I've read What are non-lexical lifetimes?. With the non-lexical borrow checker, the following code compiles:
fn main() {
let mut scores = vec![1, 2, 3];
let score = &scores[0]; // borrows `scores`, but never used
// its lifetime can end here
scores.push(4); // borrows `scores` mutably, and succeeds
}
It seems reasonable in the case above, but when it comes to a mutex lock, we don't want it to be released prematurely.
In the following code, I would like to lock a shared structure first and then execute a closure, mainly to avoid deadlock. However, I'm not sure if the lock will be released prematurely.
use lazy_static::lazy_static; // 1.3.0
use std::sync::Mutex;
struct Something;
lazy_static! {
static ref SHARED: Mutex<Something> = Mutex::new(Something);
}
pub fn lock_and_execute(f: Box<Fn()>) {
let _locked = SHARED.lock(); // `_locked` is never used.
// does its lifetime end here?
f();
}
Does Rust treat locks specially, so that their lifetimes are guaranteed to extend to the end of their scope? Must we use that variable explicitly to avoid premature dropping of the lock, like in the following code?
pub fn lock_and_execute(f: Box<Fn()>) {
let locked = SHARED.lock(); // - lifetime begins
f(); // |
drop(locked); // - lifetime ends
}
There is a misunderstanding here: NLL (non-lexical lifetimes) affects the borrow-checks, not the actual lifetime of the objects.
Rust uses RAII1 extensively, and thus the Drop implementation of a number of objects, such as locks, has side-effects which have to occur at a well-determined and predictable point in the flow of execution.
NLL did NOT change the lifetime of such objects, and therefore their destructor is executed at exactly the same point that it was before: at the end of their lexical scope, in reverse order of creation.

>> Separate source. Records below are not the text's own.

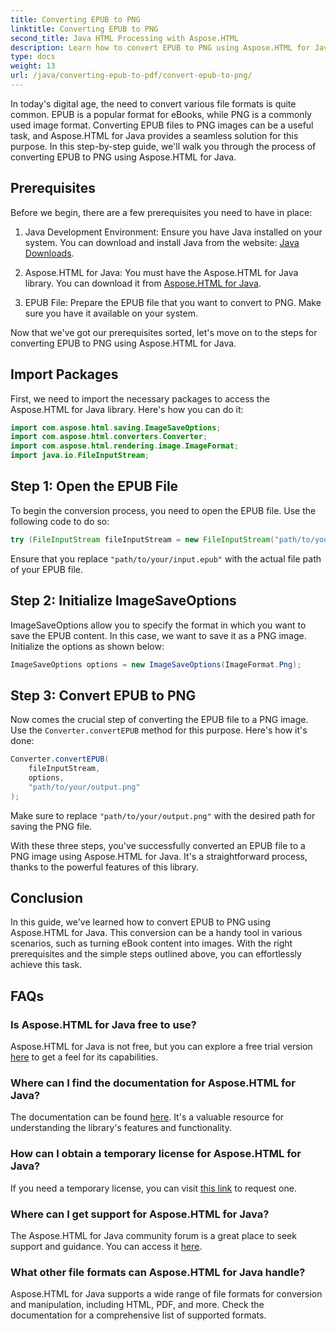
 ```yaml
---
title: Converting EPUB to PNG
linktitle: Converting EPUB to PNG
second_title: Java HTML Processing with Aspose.HTML
description: Learn how to convert EPUB to PNG using Aspose.HTML for Java. Follow our step-by-step guide and make your eBook content visually appealing.
type: docs
weight: 13
url: /java/converting-epub-to-pdf/convert-epub-to-png/
---
```


In today's digital age, the need to convert various file formats is quite common. EPUB is a popular format for eBooks, while PNG is a commonly used image format. Converting EPUB files to PNG images can be a useful task, and Aspose.HTML for Java provides a seamless solution for this purpose. In this step-by-step guide, we'll walk you through the process of converting EPUB to PNG using Aspose.HTML for Java.

## Prerequisites

Before we begin, there are a few prerequisites you need to have in place:

1. Java Development Environment: Ensure you have Java installed on your system. You can download and install Java from the website: [Java Downloads](https://www.oracle.com/java/technologies/javase-downloads.html).

2. Aspose.HTML for Java: You must have the Aspose.HTML for Java library. You can download it from [Aspose.HTML for Java](https://releases.aspose.com/html/java/).

3. EPUB File: Prepare the EPUB file that you want to convert to PNG. Make sure you have it available on your system.

Now that we've got our prerequisites sorted, let's move on to the steps for converting EPUB to PNG using Aspose.HTML for Java.

## Import Packages

First, we need to import the necessary packages to access the Aspose.HTML for Java library. Here's how you can do it:

```java
import com.aspose.html.saving.ImageSaveOptions;
import com.aspose.html.converters.Converter;
import com.aspose.html.rendering.image.ImageFormat;
import java.io.FileInputStream;
```

## Step 1: Open the EPUB File

To begin the conversion process, you need to open the EPUB file. Use the following code to do so:

```java
try (FileInputStream fileInputStream = new FileInputStream("path/to/your/input.epub")) {
```

Ensure that you replace `"path/to/your/input.epub"` with the actual file path of your EPUB file.

## Step 2: Initialize ImageSaveOptions

ImageSaveOptions allow you to specify the format in which you want to save the EPUB content. In this case, we want to save it as a PNG image. Initialize the options as shown below:

```java
ImageSaveOptions options = new ImageSaveOptions(ImageFormat.Png);
```

## Step 3: Convert EPUB to PNG

Now comes the crucial step of converting the EPUB file to a PNG image. Use the `Converter.convertEPUB` method for this purpose. Here's how it's done:

```java
Converter.convertEPUB(
    fileInputStream,
    options,
    "path/to/your/output.png"
);
```

Make sure to replace `"path/to/your/output.png"` with the desired path for saving the PNG file.

With these three steps, you've successfully converted an EPUB file to a PNG image using Aspose.HTML for Java. It's a straightforward process, thanks to the powerful features of this library.

## Conclusion

In this guide, we've learned how to convert EPUB to PNG using Aspose.HTML for Java. This conversion can be a handy tool in various scenarios, such as turning eBook content into images. With the right prerequisites and the simple steps outlined above, you can effortlessly achieve this task.

## FAQs

### Is Aspose.HTML for Java free to use?
   Aspose.HTML for Java is not free, but you can explore a free trial version [here](https://releases.aspose.com/) to get a feel for its capabilities.

### Where can I find the documentation for Aspose.HTML for Java?
   The documentation can be found [here](https://reference.aspose.com/html/java/). It's a valuable resource for understanding the library's features and functionality.

### How can I obtain a temporary license for Aspose.HTML for Java?
   If you need a temporary license, you can visit [this link](https://purchase.aspose.com/temporary-license/) to request one.

### Where can I get support for Aspose.HTML for Java?
   The Aspose.HTML for Java community forum is a great place to seek support and guidance. You can access it [here](https://forum.aspose.com/).

### What other file formats can Aspose.HTML for Java handle?
   Aspose.HTML for Java supports a wide range of file formats for conversion and manipulation, including HTML, PDF, and more. Check the documentation for a comprehensive list of supported formats.
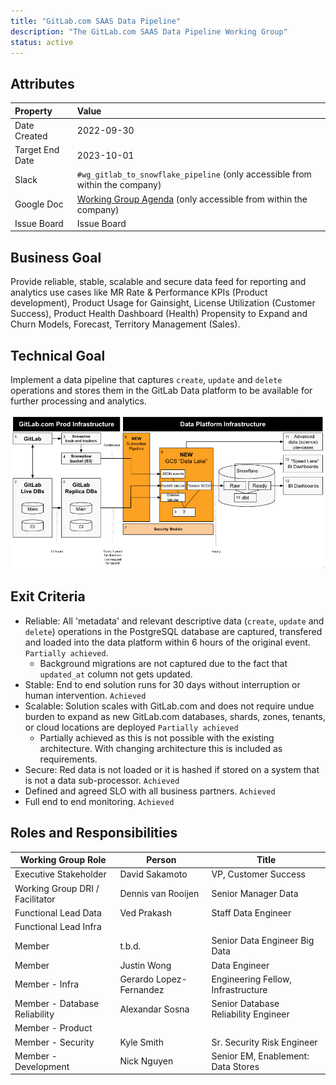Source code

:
```yaml
---
title: "GitLab.com SAAS Data Pipeline"
description: "The GitLab.com SAAS Data Pipeline Working Group"
status: active
---
```


## Attributes

| Property        | Value                                                                                                                                             |
|:----------------|:--------------------------------------------------------------------------------------------------------------------------------------------------|
| Date Created    | 2022-09-30                                                                                                                                       |
| Target End Date | 2023-10-01                                                                                                                                        |
| Slack           | `#wg_gitlab_to_snowflake_pipeline` (only accessible from within the company)                                         |
| Google Doc      | [Working Group Agenda](https://docs.google.com/document/d/1plhr7UkyxVoIAP_RHJ6HU3QprQlFxIwTZg9wOlMAr4w/edit?usp=sharing) (only accessible from within the company) |
| Issue Board     | Issue Board                                                |

## Business Goal

Provide reliable, stable, scalable and secure data feed for reporting and analytics use cases like MR Rate & Performance KPIs (Product development), Product Usage for Gainsight, License Utilization (Customer Success), Product Health Dashboard (Health) Propensity to Expand and Churn Models, Forecast, Territory Management (Sales).

## Technical Goal

Implement a data pipeline that captures `create`, `update` and `delete` operations and stores them in the GitLab Data platform to be available for further processing and analytics.

![High Level Design](./HLD.png)

## Exit Criteria

- Reliable: All 'metadata' and relevant descriptive data (`create`, `update` and `delete`) operations in the PostgreSQL database are captured, transfered and loaded into the data platform within 6 hours of the original event. `Partially achieved`.
   - Background migrations are not captured due to the fact that `updated_at` column not gets updated.
- Stable: End to end solution runs for 30 days without interruption or human intervention. `Achieved`
- Scalable: Solution scales with GitLab.com and does not require undue burden to expand as new GitLab.com databases, shards, zones, tenants, or cloud locations are deployed `Partially achieved`
   - Partially achieved as this is not possible with the existing architecture. With changing architecture this is included as requirements.
- Secure: Red data is not loaded or it is hashed if stored on a system that is not a data sub-processor.  `Achieved`
- Defined and agreed SLO with all business partners. `Achieved`
- Full end to end monitoring. `Achieved`

## Roles and Responsibilities

| Working Group Role              | Person                  |  Title                              |
|---------------------------------|------------------------ | ----------------------------------- |
| Executive Stakeholder           | David Sakamoto | VP, Customer Success |
| Working Group DRI / Facilitator | Dennis van Rooijen      | Senior Manager Data                 |
| Functional Lead Data            | Ved Prakash             | Staff Data Engineer                 |
| Functional Lead Infra           |                         |                                     |
| Member                          | t.b.d.                  | Senior Data Engineer Big Data       |
| Member                          | Justin Wong             | Data Engineer                       |
| Member - Infra                  | Gerardo Lopez-Fernandez | Engineering Fellow, Infrastructure  |
| Member - Database Reliability   | Alexandar Sosna         | Senior Database Reliability Engineer|
| Member - Product                |                         |                                     |
| Member - Security               | Kyle Smith              | Sr. Security Risk Engineer          |
| Member - Development            | Nick Nguyen             | Senior EM, Enablement: Data Stores  |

NLL did change the understanding of the compiler of the use of lifetimes for the purpose of borrow-checking. This does not, actually, cause any code change; this is purely analysis. This analysis was made more clever, to better recognize the actual scope in which a reference is used:
Prior to NLL, a reference was considered "in use" from the moment it was created to the moment it was dropped, generally its lexical scope (hence the name).
NLL, instead:
Tries to defer the start of the "in use" span, if possible.
Ends the "in use" span with the last use of the reference.

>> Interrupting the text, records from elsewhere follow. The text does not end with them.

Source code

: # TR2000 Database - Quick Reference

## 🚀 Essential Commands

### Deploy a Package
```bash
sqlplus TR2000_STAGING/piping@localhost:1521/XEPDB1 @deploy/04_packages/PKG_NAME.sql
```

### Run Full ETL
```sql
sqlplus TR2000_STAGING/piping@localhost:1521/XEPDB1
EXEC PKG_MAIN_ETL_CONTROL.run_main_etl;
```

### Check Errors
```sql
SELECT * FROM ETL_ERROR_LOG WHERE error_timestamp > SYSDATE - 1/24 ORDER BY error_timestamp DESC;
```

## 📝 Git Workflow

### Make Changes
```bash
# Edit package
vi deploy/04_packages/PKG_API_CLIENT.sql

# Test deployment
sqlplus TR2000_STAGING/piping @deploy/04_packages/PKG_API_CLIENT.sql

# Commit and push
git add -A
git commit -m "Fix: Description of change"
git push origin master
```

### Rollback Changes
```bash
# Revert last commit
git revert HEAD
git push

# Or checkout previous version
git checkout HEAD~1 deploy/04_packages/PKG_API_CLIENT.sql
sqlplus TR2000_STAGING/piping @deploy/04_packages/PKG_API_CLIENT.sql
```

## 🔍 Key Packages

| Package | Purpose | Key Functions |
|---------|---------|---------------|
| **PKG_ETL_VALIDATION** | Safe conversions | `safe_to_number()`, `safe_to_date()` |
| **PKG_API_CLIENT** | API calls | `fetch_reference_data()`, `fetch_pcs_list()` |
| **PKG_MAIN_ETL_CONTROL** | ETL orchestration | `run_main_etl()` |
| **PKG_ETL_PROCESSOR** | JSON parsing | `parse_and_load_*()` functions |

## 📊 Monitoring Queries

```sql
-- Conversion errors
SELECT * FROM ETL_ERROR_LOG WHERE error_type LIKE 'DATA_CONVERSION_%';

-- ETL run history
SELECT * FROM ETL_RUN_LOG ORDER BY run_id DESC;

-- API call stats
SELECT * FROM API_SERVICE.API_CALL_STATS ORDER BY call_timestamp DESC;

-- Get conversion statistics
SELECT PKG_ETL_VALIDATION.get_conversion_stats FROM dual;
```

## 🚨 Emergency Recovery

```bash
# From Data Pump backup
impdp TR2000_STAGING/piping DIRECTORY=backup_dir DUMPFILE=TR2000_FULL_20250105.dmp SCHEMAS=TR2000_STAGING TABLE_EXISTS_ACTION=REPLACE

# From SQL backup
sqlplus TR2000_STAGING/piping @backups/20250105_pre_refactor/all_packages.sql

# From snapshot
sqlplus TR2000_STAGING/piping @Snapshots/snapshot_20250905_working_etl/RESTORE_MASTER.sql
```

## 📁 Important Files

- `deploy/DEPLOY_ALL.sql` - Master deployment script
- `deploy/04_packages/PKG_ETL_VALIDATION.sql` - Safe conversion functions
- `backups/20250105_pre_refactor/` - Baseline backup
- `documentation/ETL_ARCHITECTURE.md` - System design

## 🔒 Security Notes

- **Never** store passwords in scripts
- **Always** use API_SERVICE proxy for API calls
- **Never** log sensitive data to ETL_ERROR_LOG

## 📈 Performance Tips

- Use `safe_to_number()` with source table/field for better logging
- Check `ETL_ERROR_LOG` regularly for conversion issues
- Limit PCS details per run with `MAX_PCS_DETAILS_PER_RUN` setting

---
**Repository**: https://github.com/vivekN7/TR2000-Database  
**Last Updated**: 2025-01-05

In the case of a Ref<'a> (from RefCell), the Ref<'a> will be dropped at the end of the lexical scope, at which point it will use the reference to RefCell to decrement the counter.
NLL does not peel away layers of abstractions, so must consider that any object containing a reference (such as Ref<'a>) may access said reference in its Drop implementation. As a result, any object that contains a reference, such as a lock, will force NLL to consider that the "in use" span of the reference extends until they are dropped.
1 Resource Acquisition Is Initialization, whose original meaning is that once a variable constructor has been executed it has acquired the resources it needed and is not in a half-baked state, and which is generally used to mean that the destruction of said variable will release any resources it owned.
Does Rust treat locks specially, so that their lifetimes are guaranteed to extend to the end of their scope?
No. This is the default for every type, and has nothing to do with the borrow checker.
Must we use that variable explicitly to avoid premature dropping of the lock
No.
All you need to do is ensure that the lock guard is bound to a variable. Your example does this (let _lock = ...), so the lock will be dropped at the end of scope. If you had used the _ pattern instead, the lock would have been dropped immediately:
You can prove this for yourself by testing if the lock has indeed been dropped:
pub fn lock_and_execute() {
let shared = Mutex::new(Something);
println!("A");
let _locked = shared.lock().unwrap();
// If `_locked` was dropped, then we can re-lock it:
println!("B");
shared.lock().unwrap();
println!("C");
}
fn main() {
lock_and_execute();
}
This code will deadlock, as the same thread attempts to acquire the lock twice.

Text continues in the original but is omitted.